Filesystem router

Routes are data at build time.

Turtle validates the application tree, rejects ambiguity early, and embeds a deterministic route manifest into the server graph.

Conventions

FileURLMeaning
app/page.tsx/Static page
app/docs/[slug]/page.tsx/docs/:slugDynamic string parameter
app/files/[...parts]/page.tsx/files/*partsRequired catch-all string array
app/(site)/about/page.tsx/aboutRoute group is invisible
app/api/items/route.ts/api/itemsRoute handler

Page inputs

type PageProps = {
  params: Promise<Record<string, string | string[]>>;
  searchParams: Promise<Record<string, string | string[]>>;
};

export default async function Page({ params, searchParams }: PageProps) {
  const { slug } = await params;
  const query = await searchParams;
  return <h1>{slug}: {query.mode}</h1>;
}

Repeated query names become arrays.
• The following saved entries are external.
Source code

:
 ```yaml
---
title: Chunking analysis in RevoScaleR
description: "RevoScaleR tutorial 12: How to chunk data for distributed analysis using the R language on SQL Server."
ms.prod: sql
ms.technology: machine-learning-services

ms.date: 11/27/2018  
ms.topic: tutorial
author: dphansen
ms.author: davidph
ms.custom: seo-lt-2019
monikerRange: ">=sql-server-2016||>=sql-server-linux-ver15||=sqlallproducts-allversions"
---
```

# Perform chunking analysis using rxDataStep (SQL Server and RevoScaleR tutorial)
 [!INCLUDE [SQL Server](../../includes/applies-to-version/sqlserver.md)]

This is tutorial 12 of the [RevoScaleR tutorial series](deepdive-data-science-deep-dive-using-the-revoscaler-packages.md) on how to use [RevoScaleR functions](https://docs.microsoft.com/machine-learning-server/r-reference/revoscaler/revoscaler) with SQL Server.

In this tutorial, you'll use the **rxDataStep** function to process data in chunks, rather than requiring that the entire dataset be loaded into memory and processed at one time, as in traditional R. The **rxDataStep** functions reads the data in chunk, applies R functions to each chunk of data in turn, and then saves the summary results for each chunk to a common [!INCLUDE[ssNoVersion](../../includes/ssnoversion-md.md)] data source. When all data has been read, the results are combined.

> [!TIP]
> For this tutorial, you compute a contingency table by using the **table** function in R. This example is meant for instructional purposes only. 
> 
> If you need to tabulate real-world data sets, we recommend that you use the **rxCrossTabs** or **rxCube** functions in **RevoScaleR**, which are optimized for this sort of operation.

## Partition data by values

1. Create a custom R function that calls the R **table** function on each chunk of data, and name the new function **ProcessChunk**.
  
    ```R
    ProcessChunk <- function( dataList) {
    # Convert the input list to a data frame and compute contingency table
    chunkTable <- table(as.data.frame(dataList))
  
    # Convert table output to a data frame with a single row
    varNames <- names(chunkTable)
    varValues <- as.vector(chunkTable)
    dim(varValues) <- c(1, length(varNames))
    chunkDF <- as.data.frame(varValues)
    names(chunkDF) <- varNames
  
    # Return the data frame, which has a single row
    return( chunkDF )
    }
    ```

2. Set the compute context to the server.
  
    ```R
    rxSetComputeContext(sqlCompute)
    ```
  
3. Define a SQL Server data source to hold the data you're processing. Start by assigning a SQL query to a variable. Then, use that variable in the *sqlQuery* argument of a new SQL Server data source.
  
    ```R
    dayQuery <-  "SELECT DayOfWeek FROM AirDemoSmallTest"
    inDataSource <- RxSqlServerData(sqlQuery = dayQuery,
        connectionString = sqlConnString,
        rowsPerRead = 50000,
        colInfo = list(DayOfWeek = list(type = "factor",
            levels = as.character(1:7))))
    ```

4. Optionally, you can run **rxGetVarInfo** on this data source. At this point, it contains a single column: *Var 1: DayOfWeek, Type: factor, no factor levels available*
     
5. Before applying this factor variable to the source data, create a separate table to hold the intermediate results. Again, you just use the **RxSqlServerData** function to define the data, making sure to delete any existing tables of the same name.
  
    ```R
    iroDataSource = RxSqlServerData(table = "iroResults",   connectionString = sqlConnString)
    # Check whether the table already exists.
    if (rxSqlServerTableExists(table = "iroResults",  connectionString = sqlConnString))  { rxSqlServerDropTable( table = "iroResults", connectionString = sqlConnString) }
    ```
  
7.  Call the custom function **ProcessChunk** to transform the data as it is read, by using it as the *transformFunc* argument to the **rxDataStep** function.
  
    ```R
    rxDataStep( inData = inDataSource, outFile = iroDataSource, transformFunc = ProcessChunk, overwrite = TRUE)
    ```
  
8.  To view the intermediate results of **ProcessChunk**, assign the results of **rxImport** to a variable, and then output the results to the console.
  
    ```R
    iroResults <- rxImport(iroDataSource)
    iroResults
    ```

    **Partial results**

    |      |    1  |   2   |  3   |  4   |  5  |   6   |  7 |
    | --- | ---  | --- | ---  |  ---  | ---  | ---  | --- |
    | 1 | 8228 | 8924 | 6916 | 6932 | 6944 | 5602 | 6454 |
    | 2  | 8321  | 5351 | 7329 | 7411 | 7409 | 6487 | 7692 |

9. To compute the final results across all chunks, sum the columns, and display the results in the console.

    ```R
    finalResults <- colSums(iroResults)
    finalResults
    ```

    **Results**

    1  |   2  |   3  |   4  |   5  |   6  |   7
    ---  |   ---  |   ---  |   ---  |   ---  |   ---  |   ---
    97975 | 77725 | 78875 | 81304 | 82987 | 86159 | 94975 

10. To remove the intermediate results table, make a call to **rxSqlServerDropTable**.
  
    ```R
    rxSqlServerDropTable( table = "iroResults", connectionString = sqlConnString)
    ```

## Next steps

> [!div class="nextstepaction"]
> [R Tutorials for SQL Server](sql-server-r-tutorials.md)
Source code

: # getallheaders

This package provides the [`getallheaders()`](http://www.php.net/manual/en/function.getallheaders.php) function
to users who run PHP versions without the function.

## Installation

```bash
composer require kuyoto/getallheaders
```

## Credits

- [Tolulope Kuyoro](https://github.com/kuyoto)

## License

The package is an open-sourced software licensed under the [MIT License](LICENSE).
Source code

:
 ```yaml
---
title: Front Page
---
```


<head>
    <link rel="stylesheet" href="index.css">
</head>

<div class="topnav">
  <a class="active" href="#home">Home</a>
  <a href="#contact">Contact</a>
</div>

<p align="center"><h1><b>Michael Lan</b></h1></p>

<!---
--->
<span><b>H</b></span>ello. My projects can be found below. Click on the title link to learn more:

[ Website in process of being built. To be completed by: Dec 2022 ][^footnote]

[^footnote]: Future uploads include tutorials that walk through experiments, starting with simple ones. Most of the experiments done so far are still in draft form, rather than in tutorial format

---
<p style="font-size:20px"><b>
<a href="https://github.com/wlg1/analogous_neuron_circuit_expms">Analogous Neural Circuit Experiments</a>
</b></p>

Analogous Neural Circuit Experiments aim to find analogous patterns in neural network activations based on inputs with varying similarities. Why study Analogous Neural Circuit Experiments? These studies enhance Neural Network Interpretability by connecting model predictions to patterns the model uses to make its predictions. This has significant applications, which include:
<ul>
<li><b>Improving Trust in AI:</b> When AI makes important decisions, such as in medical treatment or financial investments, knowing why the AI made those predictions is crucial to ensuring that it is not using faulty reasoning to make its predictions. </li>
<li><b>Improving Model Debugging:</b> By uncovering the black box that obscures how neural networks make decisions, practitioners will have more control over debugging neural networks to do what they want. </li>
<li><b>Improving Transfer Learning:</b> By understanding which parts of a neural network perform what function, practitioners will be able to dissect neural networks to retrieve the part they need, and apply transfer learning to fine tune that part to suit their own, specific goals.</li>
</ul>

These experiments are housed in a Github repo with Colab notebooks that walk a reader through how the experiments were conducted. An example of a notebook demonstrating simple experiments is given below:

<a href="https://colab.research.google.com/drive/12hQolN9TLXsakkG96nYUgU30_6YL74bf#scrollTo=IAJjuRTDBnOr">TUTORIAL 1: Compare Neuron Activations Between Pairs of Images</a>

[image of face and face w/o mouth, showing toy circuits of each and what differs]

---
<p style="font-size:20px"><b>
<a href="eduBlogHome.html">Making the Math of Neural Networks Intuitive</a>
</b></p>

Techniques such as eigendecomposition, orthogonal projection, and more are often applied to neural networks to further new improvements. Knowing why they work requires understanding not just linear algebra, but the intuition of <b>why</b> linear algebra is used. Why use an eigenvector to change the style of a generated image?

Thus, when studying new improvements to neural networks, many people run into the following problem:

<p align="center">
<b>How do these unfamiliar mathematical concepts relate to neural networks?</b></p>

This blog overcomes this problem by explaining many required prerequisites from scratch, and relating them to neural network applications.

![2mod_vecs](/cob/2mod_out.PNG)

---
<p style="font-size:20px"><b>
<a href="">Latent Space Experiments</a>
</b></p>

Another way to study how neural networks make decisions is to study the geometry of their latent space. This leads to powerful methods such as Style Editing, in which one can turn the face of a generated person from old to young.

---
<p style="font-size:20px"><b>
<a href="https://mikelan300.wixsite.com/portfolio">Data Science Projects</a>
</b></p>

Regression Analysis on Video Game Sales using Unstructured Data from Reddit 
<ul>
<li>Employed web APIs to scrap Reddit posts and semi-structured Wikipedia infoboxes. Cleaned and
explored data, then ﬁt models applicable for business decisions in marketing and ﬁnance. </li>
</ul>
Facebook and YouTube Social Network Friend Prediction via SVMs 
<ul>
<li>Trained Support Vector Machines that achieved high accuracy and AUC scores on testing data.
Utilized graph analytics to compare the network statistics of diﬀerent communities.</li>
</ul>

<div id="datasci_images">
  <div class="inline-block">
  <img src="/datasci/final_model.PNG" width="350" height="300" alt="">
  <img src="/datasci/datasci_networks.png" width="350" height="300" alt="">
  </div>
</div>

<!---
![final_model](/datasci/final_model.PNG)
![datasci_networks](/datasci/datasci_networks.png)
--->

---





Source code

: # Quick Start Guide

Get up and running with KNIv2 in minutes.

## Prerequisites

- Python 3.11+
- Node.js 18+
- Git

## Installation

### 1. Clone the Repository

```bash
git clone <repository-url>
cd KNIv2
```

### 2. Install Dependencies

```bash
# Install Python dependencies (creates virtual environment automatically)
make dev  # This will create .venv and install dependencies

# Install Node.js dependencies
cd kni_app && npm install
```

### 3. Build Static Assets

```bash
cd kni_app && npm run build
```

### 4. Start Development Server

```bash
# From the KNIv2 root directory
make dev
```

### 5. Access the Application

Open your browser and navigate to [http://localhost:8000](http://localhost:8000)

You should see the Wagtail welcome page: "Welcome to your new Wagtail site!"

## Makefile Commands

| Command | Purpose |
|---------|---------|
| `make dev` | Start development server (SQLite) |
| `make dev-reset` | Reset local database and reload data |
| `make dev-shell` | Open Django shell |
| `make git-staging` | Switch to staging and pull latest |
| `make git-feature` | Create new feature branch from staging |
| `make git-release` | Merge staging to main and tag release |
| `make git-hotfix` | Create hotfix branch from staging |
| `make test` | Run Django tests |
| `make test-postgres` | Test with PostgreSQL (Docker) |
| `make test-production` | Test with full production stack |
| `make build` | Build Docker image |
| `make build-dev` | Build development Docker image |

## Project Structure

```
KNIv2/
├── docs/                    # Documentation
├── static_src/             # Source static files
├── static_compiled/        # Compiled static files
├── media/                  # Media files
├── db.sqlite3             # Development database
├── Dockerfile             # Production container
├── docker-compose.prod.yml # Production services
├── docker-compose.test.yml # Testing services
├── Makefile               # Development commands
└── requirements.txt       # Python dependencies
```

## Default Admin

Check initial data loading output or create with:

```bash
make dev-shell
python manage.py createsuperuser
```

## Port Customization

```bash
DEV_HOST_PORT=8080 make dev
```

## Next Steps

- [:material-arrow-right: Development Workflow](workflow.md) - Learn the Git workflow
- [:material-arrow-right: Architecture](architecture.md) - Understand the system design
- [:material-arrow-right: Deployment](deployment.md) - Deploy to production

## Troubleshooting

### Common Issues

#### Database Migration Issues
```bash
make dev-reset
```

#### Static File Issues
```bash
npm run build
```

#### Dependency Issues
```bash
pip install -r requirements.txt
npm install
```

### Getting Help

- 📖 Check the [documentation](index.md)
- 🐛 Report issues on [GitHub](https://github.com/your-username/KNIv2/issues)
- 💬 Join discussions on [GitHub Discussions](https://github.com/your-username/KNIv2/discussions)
Malformed percent-encoding does not reach application code; it produces a not-found response.

Layouts and boundaries

Every layout.tsx from the root through the matched directory wraps the page. Route groups can contribute layouts without changing the URL. The nearest error.tsx handles ordinary render failures, while the nearest not-found.tsx handles notFound(). An unmatched URL uses the root not-found UI and root layout.

Static parameter discovery

export function generateStaticParams() {
  return [{ slug: "install" }, { slug: "routing" }];
}

Turtle calls this during the build, validates that it returns records containing strings or string arrays, and stores the result in the manifest.

Build-time diagnostics

Turtle rejects colliding route groups, semantically equivalent dynamic names such as [id] and [slug], malformed brackets, duplicate parameter names, non-terminal catch-alls, and unsupported conventions such as loading.tsx and middleware.ts. Catch-all segments require at least one value.